Nous partons ici d’une confrontation des acquis de la typologie sémantique avec nos données d’acquisition du langage, qui présentent des particularités remarquables, afin de souligner l’importance des contextes de production et la possibilité de variations reflétant des choix énonciatifs différents. E si nos analyses tiennent compte des résultats de la typologie sémantique et en reprennent les outils, elles y ajoutent cependant une prise en compte du « contexte discursif » (Morgenstern, 2006) qui s’impose si l’on veut tenir compte de la spécificité des suivis longitudinaux, mais aussi rendre compte des productions langagières dans toute leur richesse.

Ce chapitre se donne donc pour référence le discours adressé à l’enfant, dont l’analyse permet de faire ressortir des caractéristiques communes aux deux langues, ainsi que des points de contraste. On observe une légère prédominance de l’expression de la manière en anglais, par comparaison aux productions françaises, qui ont cependant recours aussi à des formes non canoniques souvent oubliées dans la littérature.
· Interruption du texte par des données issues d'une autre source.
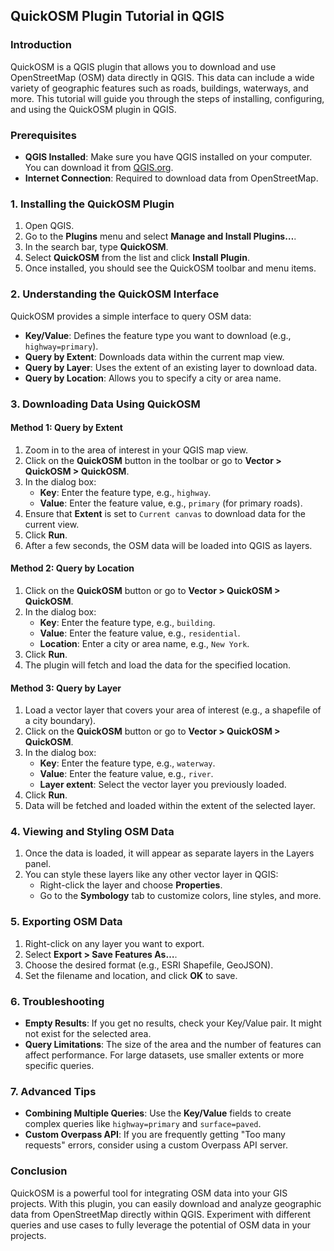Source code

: ## QuickOSM Plugin Tutorial in QGIS

### Introduction
QuickOSM is a QGIS plugin that allows you to download and use OpenStreetMap (OSM) data directly in QGIS. This data can include a wide variety of geographic features such as roads, buildings, waterways, and more. This tutorial will guide you through the steps of installing, configuring, and using the QuickOSM plugin in QGIS.

### Prerequisites
- **QGIS Installed**: Make sure you have QGIS installed on your computer. You can download it from [QGIS.org](https://qgis.org).
- **Internet Connection**: Required to download data from OpenStreetMap.

### 1. Installing the QuickOSM Plugin
1. Open QGIS.
2. Go to the **Plugins** menu and select **Manage and Install Plugins…**.
3. In the search bar, type **QuickOSM**.
4. Select **QuickOSM** from the list and click **Install Plugin**.
5. Once installed, you should see the QuickOSM toolbar and menu items.

### 2. Understanding the QuickOSM Interface
QuickOSM provides a simple interface to query OSM data:
- **Key/Value**: Defines the feature type you want to download (e.g., `highway=primary`).
- **Query by Extent**: Downloads data within the current map view.
- **Query by Layer**: Uses the extent of an existing layer to download data.
- **Query by Location**: Allows you to specify a city or area name.

### 3. Downloading Data Using QuickOSM

#### Method 1: Query by Extent
1. Zoom in to the area of interest in your QGIS map view.
2. Click on the **QuickOSM** button in the toolbar or go to **Vector > QuickOSM > QuickOSM**.
3. In the dialog box:
   - **Key**: Enter the feature type, e.g., `highway`.
   - **Value**: Enter the feature value, e.g., `primary` (for primary roads).
4. Ensure that **Extent** is set to `Current canvas` to download data for the current view.
5. Click **Run**.
6. After a few seconds, the OSM data will be loaded into QGIS as layers.

#### Method 2: Query by Location
1. Click on the **QuickOSM** button or go to **Vector > QuickOSM > QuickOSM**.
2. In the dialog box:
   - **Key**: Enter the feature type, e.g., `building`.
   - **Value**: Enter the feature value, e.g., `residential`.
   - **Location**: Enter a city or area name, e.g., `New York`.
3. Click **Run**.
4. The plugin will fetch and load the data for the specified location.

#### Method 3: Query by Layer
1. Load a vector layer that covers your area of interest (e.g., a shapefile of a city boundary).
2. Click on the **QuickOSM** button or go to **Vector > QuickOSM > QuickOSM**.
3. In the dialog box:
   - **Key**: Enter the feature type, e.g., `waterway`.
   - **Value**: Enter the feature value, e.g., `river`.
   - **Layer extent**: Select the vector layer you previously loaded.
4. Click **Run**.
5. Data will be fetched and loaded within the extent of the selected layer.

### 4. Viewing and Styling OSM Data
1. Once the data is loaded, it will appear as separate layers in the Layers panel.
2. You can style these layers like any other vector layer in QGIS:
   - Right-click the layer and choose **Properties**.
   - Go to the **Symbology** tab to customize colors, line styles, and more.

### 5. Exporting OSM Data
1. Right-click on any layer you want to export.
2. Select **Export > Save Features As…**.
3. Choose the desired format (e.g., ESRI Shapefile, GeoJSON).
4. Set the filename and location, and click **OK** to save.

### 6. Troubleshooting
- **Empty Results**: If you get no results, check your Key/Value pair. It might not exist for the selected area.
- **Query Limitations**: The size of the area and the number of features can affect performance. For large datasets, use smaller extents or more specific queries.

### 7. Advanced Tips
- **Combining Multiple Queries**: Use the **Key/Value** fields to create complex queries like `highway=primary` and `surface=paved`.
- **Custom Overpass API**: If you are frequently getting "Too many requests" errors, consider using a custom Overpass API server.

### Conclusion
QuickOSM is a powerful tool for integrating OSM data into your GIS projects. With this plugin, you can easily download and analyze geographic data from OpenStreetMap directly within QGIS. Experiment with different queries and use cases to fully leverage the potential of OSM data in your projects.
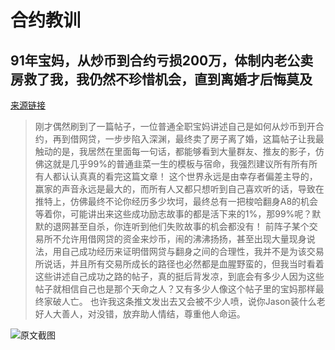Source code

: # 合约教训
## 91年宝妈，从炒币到合约亏损200万，体制内老公卖房救了我，我仍然不珍惜机会，直到离婚才后悔莫及

[来源链接](https://x.com/jason_chen998/status/1947123145040945350)
> 刚才偶然刷到了一篇帖子，一位普通全职宝妈讲述自己是如何从炒币到开合约，再到借网贷，一步步陷入深渊，最终卖了房子离了婚，这篇帖子让我最触动的是，我居然在里面每一句话，都能够看到大量群友、推友的影子，仿佛这就是几乎99%的普通韭菜一生的模板与宿命，我强烈建议所有所有所有人都认认真真的看完这篇文章！
> 这个世界永远是由幸存者偏差主导的，赢家的声音永远是最大的，而所有人又都只想听到自己喜欢听的话，导致在推特上，仿佛最终不论你经历多少坎坷，最终总有一把梭哈翻身A8的机会等着你，可能讲出来这些成功励志故事的都是活下来的1%，那99%呢？默默的退网甚至自杀，你连听到他们失败故事的机会都没有！
> 前阵子某个交易所不允许用借网贷的资金来炒币，闹的沸沸扬扬，甚至出现大量现身说法，用自己成功经历来证明借网贷与翻身之间的合理性，我并不是为该交易所说话，并且所有交易所成长的路径也必然都是血腥野蛮的，但我当时看着这些讲述自己成功之路的帖子，真的挺后背发凉，到底会有多少人因为这些帖子就相信自己也是那个天命之人？又有多少人像这个帖子里的宝妈那样最终家破人亡。
> 也许我这条推文发出去又会被不少人喷，说你Jason装什么老好人大善人，对没错，放弃助人情结，尊重他人命运。

![原文截图](/public/imgs/web3/baby-mother.jpeg)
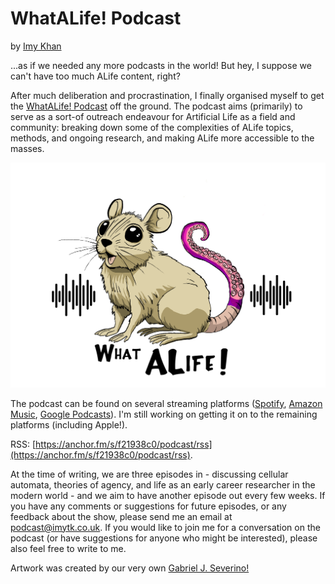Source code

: # WhatALife! Podcast
by [Imy Khan](www.imytk.co.uk)

...as if we needed any more podcasts in the world! But hey, I suppose we can't have too much ALife content, right? 

After much deliberation and procrastination, I finally organised myself to get the [WhatALife! Podcast](https://podcast.imytk.co.uk/) off the ground. The podcast aims (primarily) to serve as a sort-of outreach endeavour for Artificial Life as a field and community: breaking down some of the complexities of ALife topics, methods, and ongoing research, and making ALife more accessible to the masses. 

![WhatALife! Podcast cover image)](images/WhatALife.png)

The podcast can be found on several streaming platforms ([Spotify](https://open.spotify.com/show/3u2WswlGc9tThXCYHonUGy), [Amazon Music](https://music.amazon.co.uk/podcasts/0ae1dcb0-6f2d-40ec-9e75-d9c938142ba3/what-alife-podcast?refMarker=null), [Google Podcasts](https://podcasts.google.com/feed/aHR0cHM6Ly9hbmNob3IuZm0vcy9mMjE5MzhjMC9wb2RjYXN0L3Jzcw)). I'm still working on getting it on to the remaining platforms (including Apple!).

RSS: [https://anchor.fm/s/f21938c0/podcast/rss](https://anchor.fm/s/f21938c0/podcast/rss).

At the time of writing, we are three episodes in - discussing cellular automata, theories of agency, and life as an early career researcher in the modern world - and we aim to have another episode out every few weeks. If you have any comments or suggestions for future episodes, or any feedback about the show, please send me an email at podcast@imytk.co.uk. If you would like to join me for a conversation on the podcast (or have suggestions for anyone who might be interested), please also feel free to write to me.

Artwork was created by our very own [Gabriel J. Severino!](http://twitter.com/GJSeverino)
L’importance des verbes légers est commune aux productions des quatre mères observées ici, même si elle fait ressortir aussi des styles conversationnels différents. Dans l’expression de la figure et du fond, les productions des mères francophones et anglophones sont également assez semblables, mais on remarque une tendance des premières à insister davantage sur le fond.
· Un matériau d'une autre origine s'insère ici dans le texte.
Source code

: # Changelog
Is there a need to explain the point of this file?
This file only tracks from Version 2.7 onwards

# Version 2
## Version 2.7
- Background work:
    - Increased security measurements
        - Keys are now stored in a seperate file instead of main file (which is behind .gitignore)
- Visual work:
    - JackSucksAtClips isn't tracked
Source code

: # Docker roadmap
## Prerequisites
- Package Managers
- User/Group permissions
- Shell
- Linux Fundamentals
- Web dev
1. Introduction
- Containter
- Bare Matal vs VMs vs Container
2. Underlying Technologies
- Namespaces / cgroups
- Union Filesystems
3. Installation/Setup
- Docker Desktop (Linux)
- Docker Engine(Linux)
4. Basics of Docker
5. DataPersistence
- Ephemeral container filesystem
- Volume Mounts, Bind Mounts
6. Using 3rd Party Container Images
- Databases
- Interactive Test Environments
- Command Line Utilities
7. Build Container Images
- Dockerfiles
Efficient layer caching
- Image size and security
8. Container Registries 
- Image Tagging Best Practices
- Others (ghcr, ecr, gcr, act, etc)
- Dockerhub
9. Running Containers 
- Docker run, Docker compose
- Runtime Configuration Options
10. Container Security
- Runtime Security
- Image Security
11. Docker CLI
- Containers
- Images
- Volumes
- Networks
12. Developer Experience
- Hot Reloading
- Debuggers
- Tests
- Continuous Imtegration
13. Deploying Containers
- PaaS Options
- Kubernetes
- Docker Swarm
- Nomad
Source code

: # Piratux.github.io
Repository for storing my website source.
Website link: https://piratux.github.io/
L’analyse des premières productions de nos quatre enfants donne des résultats moins uniformes, et fait donc davantage ressortir les différences interindividuelles. Si Marie et William se conforment assez bien aux tendances déjà décrites, nos analyses font ressortir la spécificité des premières productions de Théotime et Naima, qui utilisent d’emblée des moyens linguistiques plus diversifiés. Il faut cependant envisager qu’une partie au moins des différences observées soient induites par le contexte : nous avons vu par exemple que Marie exprimait plus fréquemment le mouvement causé, et que la caractérisation de ses productions était fortement influencée par la présence de nombreux énoncés avec le verbe mettre. Or ceux-ci répondent à des contraintes propres : en particulier la mention plus fréquente (sinon obligatoire) du fond, qui explique que Marie utilise davantage de satellites.